Return only those lines of the records below in which "patrón" appears.

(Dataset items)
════════════════

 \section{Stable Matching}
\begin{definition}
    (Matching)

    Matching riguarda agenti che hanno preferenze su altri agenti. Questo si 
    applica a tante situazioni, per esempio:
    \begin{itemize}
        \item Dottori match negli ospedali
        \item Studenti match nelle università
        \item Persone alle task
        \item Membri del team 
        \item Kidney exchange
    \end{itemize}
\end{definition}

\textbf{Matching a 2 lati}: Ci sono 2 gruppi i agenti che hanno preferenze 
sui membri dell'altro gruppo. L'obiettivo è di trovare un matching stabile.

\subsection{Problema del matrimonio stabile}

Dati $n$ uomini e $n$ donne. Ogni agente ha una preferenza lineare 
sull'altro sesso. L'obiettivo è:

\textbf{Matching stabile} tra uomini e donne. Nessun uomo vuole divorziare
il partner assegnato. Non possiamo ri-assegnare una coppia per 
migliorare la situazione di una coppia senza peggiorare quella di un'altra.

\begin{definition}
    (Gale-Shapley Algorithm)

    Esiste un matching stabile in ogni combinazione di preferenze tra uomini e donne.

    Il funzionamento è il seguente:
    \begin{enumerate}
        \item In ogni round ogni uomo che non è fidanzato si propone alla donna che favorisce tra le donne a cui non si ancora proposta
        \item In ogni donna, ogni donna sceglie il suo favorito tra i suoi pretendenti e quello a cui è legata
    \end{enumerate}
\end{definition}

════════════════

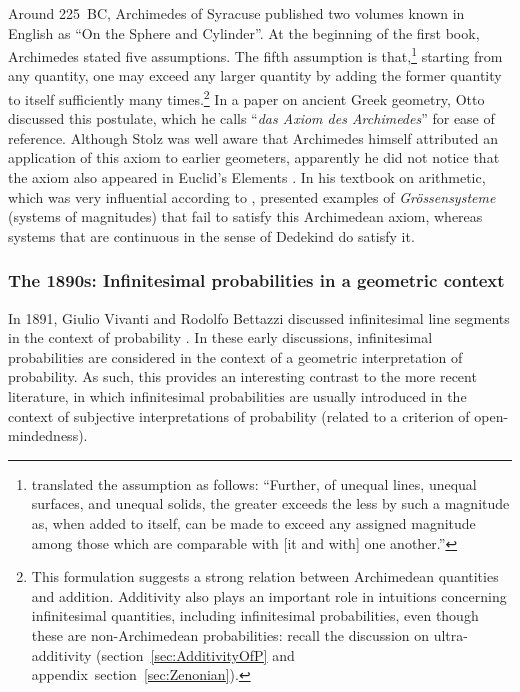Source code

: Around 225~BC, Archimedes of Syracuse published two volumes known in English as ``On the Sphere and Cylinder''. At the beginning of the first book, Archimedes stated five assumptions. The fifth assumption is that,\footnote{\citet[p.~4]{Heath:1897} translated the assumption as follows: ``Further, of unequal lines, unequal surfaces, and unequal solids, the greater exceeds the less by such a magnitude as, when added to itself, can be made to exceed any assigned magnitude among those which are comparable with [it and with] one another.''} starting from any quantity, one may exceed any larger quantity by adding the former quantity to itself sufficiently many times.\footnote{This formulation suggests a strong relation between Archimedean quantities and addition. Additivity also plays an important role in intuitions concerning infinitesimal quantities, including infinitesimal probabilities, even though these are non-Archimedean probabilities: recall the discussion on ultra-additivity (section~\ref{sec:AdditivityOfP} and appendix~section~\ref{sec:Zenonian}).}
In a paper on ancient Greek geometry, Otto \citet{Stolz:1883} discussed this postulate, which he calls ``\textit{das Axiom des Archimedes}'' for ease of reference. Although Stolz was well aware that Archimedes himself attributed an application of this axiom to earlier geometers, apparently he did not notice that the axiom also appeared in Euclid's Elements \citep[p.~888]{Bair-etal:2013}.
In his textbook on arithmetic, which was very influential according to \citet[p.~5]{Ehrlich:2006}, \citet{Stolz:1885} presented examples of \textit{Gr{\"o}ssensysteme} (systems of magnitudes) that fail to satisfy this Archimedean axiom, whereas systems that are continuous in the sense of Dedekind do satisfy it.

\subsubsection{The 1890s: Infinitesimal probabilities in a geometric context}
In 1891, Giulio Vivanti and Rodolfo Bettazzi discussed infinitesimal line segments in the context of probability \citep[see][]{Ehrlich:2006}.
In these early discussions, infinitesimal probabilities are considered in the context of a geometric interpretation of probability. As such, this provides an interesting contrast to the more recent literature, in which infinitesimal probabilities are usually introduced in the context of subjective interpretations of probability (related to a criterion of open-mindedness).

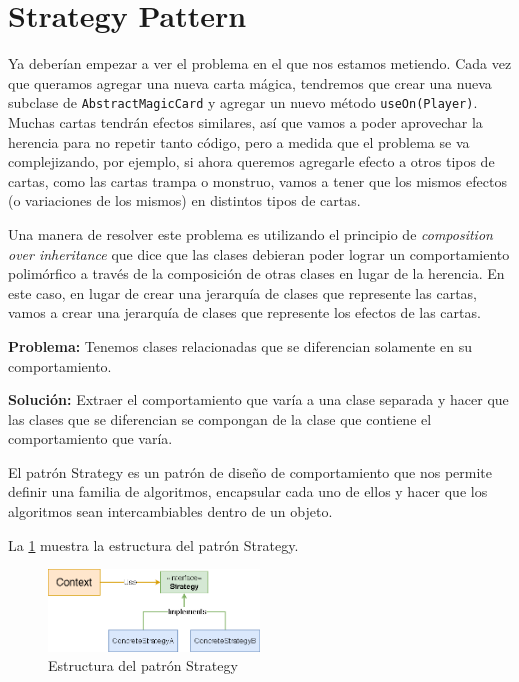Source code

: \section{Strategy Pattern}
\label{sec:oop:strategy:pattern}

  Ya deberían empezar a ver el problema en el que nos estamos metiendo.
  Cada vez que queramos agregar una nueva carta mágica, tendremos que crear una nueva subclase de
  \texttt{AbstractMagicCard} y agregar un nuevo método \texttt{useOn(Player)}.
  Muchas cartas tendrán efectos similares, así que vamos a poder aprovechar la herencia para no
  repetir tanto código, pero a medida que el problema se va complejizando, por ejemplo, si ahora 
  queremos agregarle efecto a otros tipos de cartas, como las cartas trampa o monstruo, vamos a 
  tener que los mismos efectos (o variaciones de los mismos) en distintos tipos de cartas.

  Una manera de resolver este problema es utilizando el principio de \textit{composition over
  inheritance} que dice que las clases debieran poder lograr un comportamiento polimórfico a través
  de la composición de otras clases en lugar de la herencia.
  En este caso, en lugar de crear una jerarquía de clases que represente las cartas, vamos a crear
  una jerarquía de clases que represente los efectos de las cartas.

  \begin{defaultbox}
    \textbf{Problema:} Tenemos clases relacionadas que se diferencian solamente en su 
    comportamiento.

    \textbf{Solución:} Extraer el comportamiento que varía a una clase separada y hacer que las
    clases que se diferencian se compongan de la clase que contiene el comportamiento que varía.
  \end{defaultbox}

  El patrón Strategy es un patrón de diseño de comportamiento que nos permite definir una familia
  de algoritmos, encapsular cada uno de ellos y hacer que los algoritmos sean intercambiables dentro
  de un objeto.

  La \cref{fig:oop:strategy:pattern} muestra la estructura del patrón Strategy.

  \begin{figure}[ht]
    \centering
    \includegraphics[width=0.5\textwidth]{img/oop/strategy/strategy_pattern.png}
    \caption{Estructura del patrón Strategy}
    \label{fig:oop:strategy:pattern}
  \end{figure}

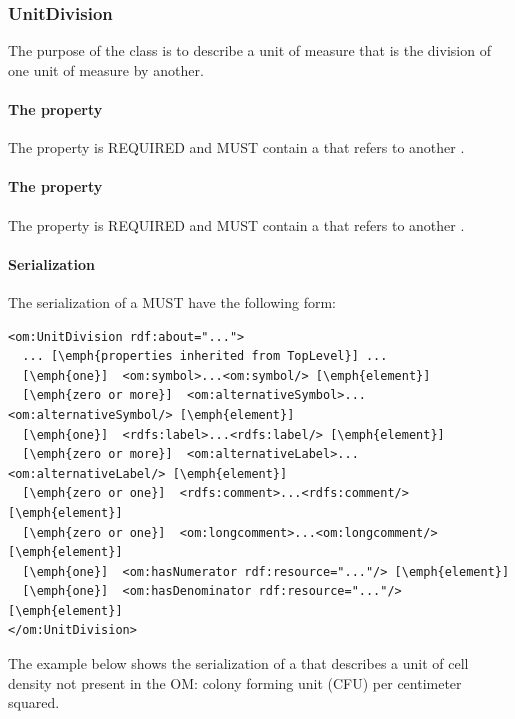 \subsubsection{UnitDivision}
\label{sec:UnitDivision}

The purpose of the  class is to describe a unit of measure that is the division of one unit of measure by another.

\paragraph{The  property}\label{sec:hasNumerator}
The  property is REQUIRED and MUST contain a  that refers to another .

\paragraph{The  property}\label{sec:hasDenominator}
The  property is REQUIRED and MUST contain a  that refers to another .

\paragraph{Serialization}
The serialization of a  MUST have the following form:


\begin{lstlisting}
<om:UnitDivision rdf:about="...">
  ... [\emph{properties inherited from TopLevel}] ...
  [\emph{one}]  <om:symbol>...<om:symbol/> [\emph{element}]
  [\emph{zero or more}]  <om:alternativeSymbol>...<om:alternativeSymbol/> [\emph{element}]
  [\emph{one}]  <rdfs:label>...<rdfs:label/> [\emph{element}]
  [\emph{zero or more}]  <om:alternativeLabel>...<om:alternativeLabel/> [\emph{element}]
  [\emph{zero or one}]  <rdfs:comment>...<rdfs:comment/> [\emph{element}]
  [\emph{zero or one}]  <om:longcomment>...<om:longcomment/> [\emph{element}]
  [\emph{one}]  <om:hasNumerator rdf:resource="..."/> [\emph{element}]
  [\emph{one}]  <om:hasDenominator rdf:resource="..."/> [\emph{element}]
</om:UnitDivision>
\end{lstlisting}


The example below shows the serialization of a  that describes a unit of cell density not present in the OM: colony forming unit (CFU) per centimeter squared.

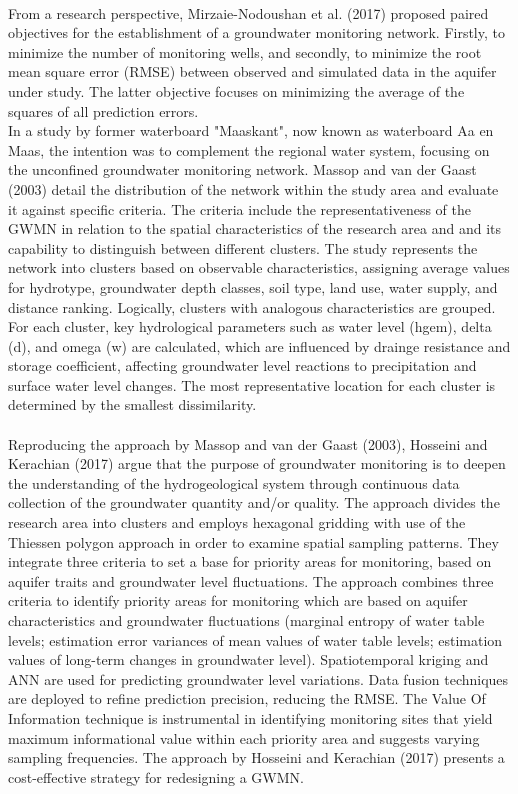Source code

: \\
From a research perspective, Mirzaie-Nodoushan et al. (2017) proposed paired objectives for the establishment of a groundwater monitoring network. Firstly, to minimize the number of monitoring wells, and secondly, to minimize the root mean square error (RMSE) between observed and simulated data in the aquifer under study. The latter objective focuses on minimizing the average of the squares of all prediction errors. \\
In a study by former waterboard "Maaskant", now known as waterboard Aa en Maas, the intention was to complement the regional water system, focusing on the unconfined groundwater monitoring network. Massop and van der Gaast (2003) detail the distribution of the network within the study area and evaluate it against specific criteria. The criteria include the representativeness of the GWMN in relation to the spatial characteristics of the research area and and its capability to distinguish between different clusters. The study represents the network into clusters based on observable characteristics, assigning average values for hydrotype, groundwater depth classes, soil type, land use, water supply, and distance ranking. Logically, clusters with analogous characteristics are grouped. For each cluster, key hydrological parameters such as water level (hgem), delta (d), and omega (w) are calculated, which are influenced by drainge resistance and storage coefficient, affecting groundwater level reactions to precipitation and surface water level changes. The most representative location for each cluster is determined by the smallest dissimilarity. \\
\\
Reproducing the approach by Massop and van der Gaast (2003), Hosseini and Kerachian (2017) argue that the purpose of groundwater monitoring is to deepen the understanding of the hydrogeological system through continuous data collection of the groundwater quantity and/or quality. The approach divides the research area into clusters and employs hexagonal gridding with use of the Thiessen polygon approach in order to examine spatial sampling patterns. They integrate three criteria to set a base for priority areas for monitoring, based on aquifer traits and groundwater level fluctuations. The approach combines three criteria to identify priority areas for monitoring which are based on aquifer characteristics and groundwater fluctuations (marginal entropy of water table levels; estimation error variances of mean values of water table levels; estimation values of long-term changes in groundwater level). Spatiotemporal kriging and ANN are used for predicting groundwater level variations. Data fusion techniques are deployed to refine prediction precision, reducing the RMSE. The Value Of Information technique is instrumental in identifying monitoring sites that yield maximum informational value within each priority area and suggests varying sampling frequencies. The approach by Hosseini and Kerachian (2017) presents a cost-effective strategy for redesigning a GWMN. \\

════════════════

- [TASK ANSWER]
  El patrón Strategy es un patrón de diseño de comportamiento que nos permite definir una familia
  La \cref{fig:oop:strategy:pattern} muestra la estructura del patrón Strategy.
    \caption{Estructura del patrón Strategy}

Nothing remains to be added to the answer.